During operation of the 500 kV air insulated switchyard equipment, a failure of CT occurred on April 2nd 2009 immediately after completing the water wash using the live line insulator washing system (LLIWS ).

Again on October 26th 2009 another failure occurred after completing the live line insulator washing. The CTs were installed in august 2008, first energizing took place in November 2008 and permanent service started on January 6th 2009, while the commission of the live line washing system installation started on April 2nd 2009و that means on the same day of the failure. The CTs which failed in service passed the type and routine tests as per updated IEC standards [2].

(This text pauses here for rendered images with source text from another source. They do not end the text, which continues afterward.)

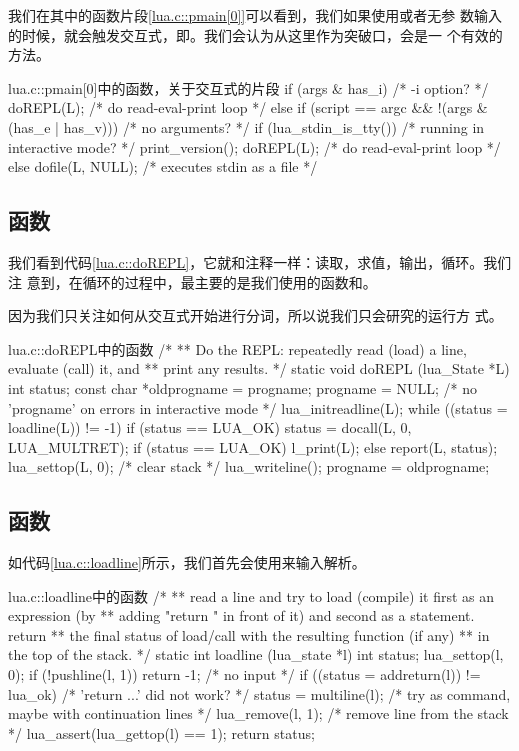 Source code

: 我们在其中的函数片段\ref{lua.c::pmain[0]}可以看到，我们如果使用或者无参
数输入的时候，就会触发交互式，即。我们会认为从这里作为突破口，会是一
个有效的方法。

\begin{ccode}{lua.c::pmain[0]}{中的函数，关于交互式的片段}
  if (args & has_i)  /* -i option? */
    doREPL(L);  /* do read-eval-print loop */
  else if (script == argc && !(args & (has_e | has_v))) {  /* no arguments? */
    if (lua_stdin_is_tty()) {  /* running in interactive mode? */
      print_version();
      doREPL(L);  /* do read-eval-print loop */
    }
    else dofile(L, NULL);  /* executes stdin as a file */
  }
\end{ccode}

\subsection{函数}

我们看到代码\ref{lua.c::doREPL}，它就和注释一样：读取，求值，输出，循环。我们注
意到，在循环的过程中，最主要的是我们使用的函数和。

因为我们只关注如何从交互式开始进行分词，所以说我们只会研究的运行方
式。

\begin{ccode}{lua.c::doREPL}{中的函数}
/*
** Do the REPL: repeatedly read (load) a line, evaluate (call) it, and
** print any results.
*/
static void doREPL (lua_State *L) {
  int status;
  const char *oldprogname = progname;
  progname = NULL;  /* no 'progname' on errors in interactive mode */
  lua_initreadline(L);
  while ((status = loadline(L)) != -1) {
    if (status == LUA_OK)
      status = docall(L, 0, LUA_MULTRET);
    if (status == LUA_OK) l_print(L);
    else report(L, status);
  }
  lua_settop(L, 0);  /* clear stack */
  lua_writeline();
  progname = oldprogname;
}
\end{ccode}

\subsection{函数}

如代码\ref{lua.c::loadline}所示，我们首先会使用来输入解析。

\begin{ccode}{lua.c::loadline}{中的函数}
/*
** read a line and try to load (compile) it first as an expression (by
** adding "return " in front of it) and second as a statement. return
** the final status of load/call with the resulting function (if any)
** in the top of the stack.
*/
static int loadline (lua_state *l) {
  int status;
  lua_settop(l, 0);
  if (!pushline(l, 1))
    return -1;  /* no input */
  if ((status = addreturn(l)) != lua_ok)  /* 'return ...' did not work? */
    status = multiline(l);  /* try as command, maybe with continuation lines */
  lua_remove(l, 1);  /* remove line from the stack */
  lua_assert(lua_gettop(l) == 1);
  return status;
}
\end{ccode}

The technical data of the 500 kV CTS [2] are:-

- Rated primary current : 2000 A

- Rated voltage phase to earth : 500/√3 kV

- Insulation level : 620 kV rms , 1550 kV peak , 1175 kV peak

- Creepage distance : 17500 mm

- Temperature range : 0/ + 45 ˚C

- Insulation medium : mineral oil impregnate

2. LIVE LINE INSULATOR WASHING SYSTEM

The system is used regularly and includes 12 spray jet water nozzles permanently mounted around the lower end of each CT insulator and permanently coupled by pipe work to a supply of demineralized water with a flow rate of 350 L/min, water stream should withstand A.C nominal voltage and over voltages [3].

The system has automatic and manual mode of operation using water with a conductivity value less than 50 microsiemens/cm. The nozzles operating pressure was 12 bar with washing periods of 30 seconds. All 12 nozzles around each CT start spraying simultaneously and not successively from the bottom to the top of the CT[4].

3. ACCIDENT SEQUENCE

3.1. First failure

On April 2nd 2009 switchyard CT T2 phase S connected to bus bar I, CTG 3B bay as per the general layout figure (1) failed immediately after the water wash using the live line insulator washing system.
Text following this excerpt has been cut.